WHAT YOU NEED TO DO: Make an exact copy of each entry, leaving out every picture.

(Dataset entries)
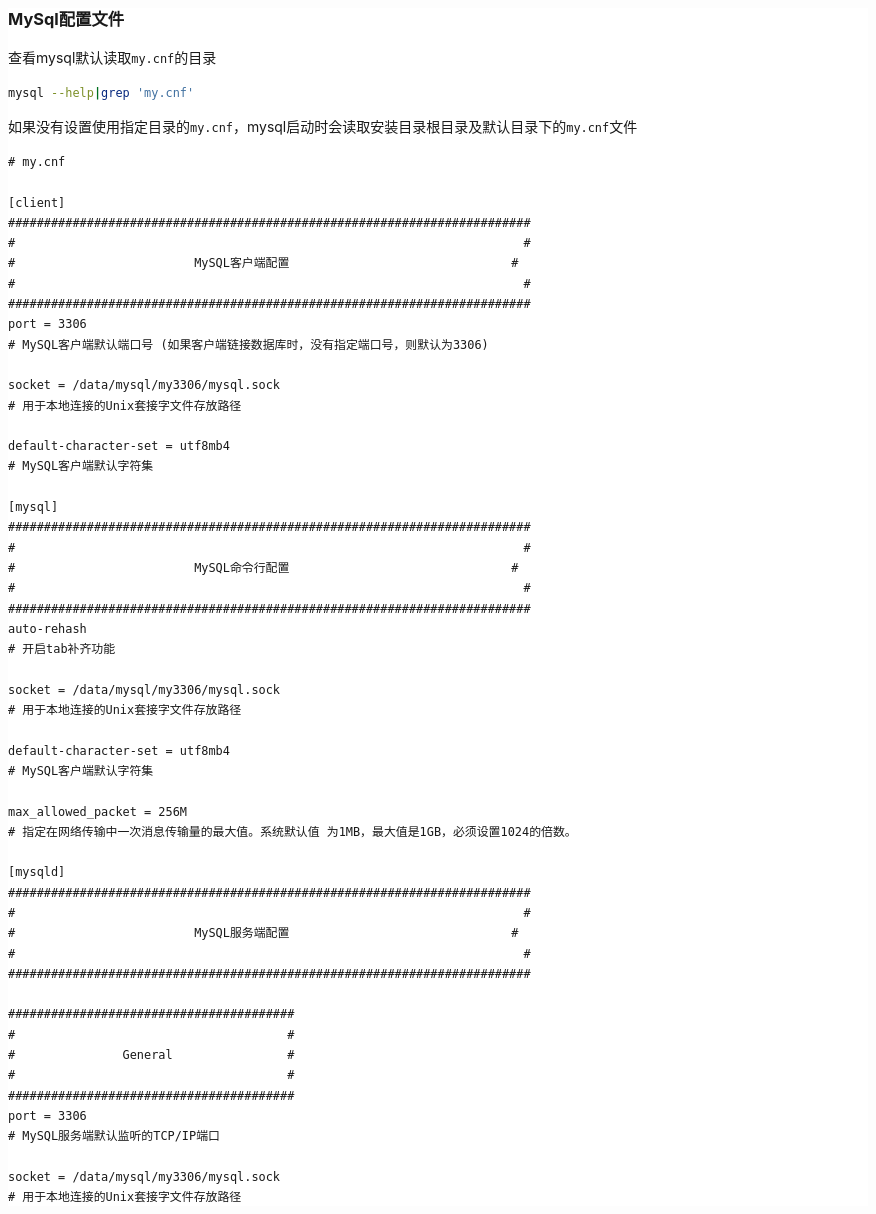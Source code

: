 



### MySql配置文件

查看mysql默认读取`my.cnf`的目录

```bash
mysql --help|grep 'my.cnf'      
```
如果没有设置使用指定目录的`my.cnf`，mysql启动时会读取安装目录根目录及默认目录下的`my.cnf`文件


```shell
# my.cnf

[client]
#########################################################################
#                                                                       #
#                         MySQL客户端配置                               #
#                                                                       #
#########################################################################
port = 3306 
# MySQL客户端默认端口号 (如果客户端链接数据库时，没有指定端口号，则默认为3306)

socket = /data/mysql/my3306/mysql.sock
# 用于本地连接的Unix套接字文件存放路径

default-character-set = utf8mb4
# MySQL客户端默认字符集

[mysql]
#########################################################################
#                                                                       #
#                         MySQL命令行配置                               #
#                                                                       #
#########################################################################
auto-rehash
# 开启tab补齐功能

socket = /data/mysql/my3306/mysql.sock
# 用于本地连接的Unix套接字文件存放路径

default-character-set = utf8mb4
# MySQL客户端默认字符集

max_allowed_packet = 256M
# 指定在网络传输中一次消息传输量的最大值。系统默认值 为1MB，最大值是1GB，必须设置1024的倍数。

[mysqld]
#########################################################################
#                                                                       #
#                         MySQL服务端配置                               #
#                                                                       #
#########################################################################

########################################
#                                      #
#               General                #
#                                      #
########################################
port = 3306
# MySQL服务端默认监听的TCP/IP端口

socket = /data/mysql/my3306/mysql.sock
# 用于本地连接的Unix套接字文件存放路径
```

TASK OUTPUT:
Source code

: 



### MySql配置文件

查看mysql默认读取`my.cnf`的目录

```bash
mysql --help|grep 'my.cnf'      
```
如果没有设置使用指定目录的`my.cnf`，mysql启动时会读取安装目录根目录及默认目录下的`my.cnf`文件


```shell
# my.cnf

[client]
#########################################################################
#                                                                       #
#                         MySQL客户端配置                               #
#                                                                       #
#########################################################################
port = 3306 
# MySQL客户端默认端口号 (如果客户端链接数据库时，没有指定端口号，则默认为3306)

socket = /data/mysql/my3306/mysql.sock
# 用于本地连接的Unix套接字文件存放路径

default-character-set = utf8mb4
# MySQL客户端默认字符集

[mysql]
#########################################################################
#                                                                       #
#                         MySQL命令行配置                               #
#                                                                       #
#########################################################################
auto-rehash
# 开启tab补齐功能

socket = /data/mysql/my3306/mysql.sock
# 用于本地连接的Unix套接字文件存放路径

default-character-set = utf8mb4
# MySQL客户端默认字符集

max_allowed_packet = 256M
# 指定在网络传输中一次消息传输量的最大值。系统默认值 为1MB，最大值是1GB，必须设置1024的倍数。

[mysqld]
#########################################################################
#                                                                       #
#                         MySQL服务端配置                               #
#                                                                       #
#########################################################################

########################################
#                                      #
#               General                #
#                                      #
########################################
port = 3306
# MySQL服务端默认监听的TCP/IP端口

socket = /data/mysql/my3306/mysql.sock
# 用于本地连接的Unix套接字文件存放路径
```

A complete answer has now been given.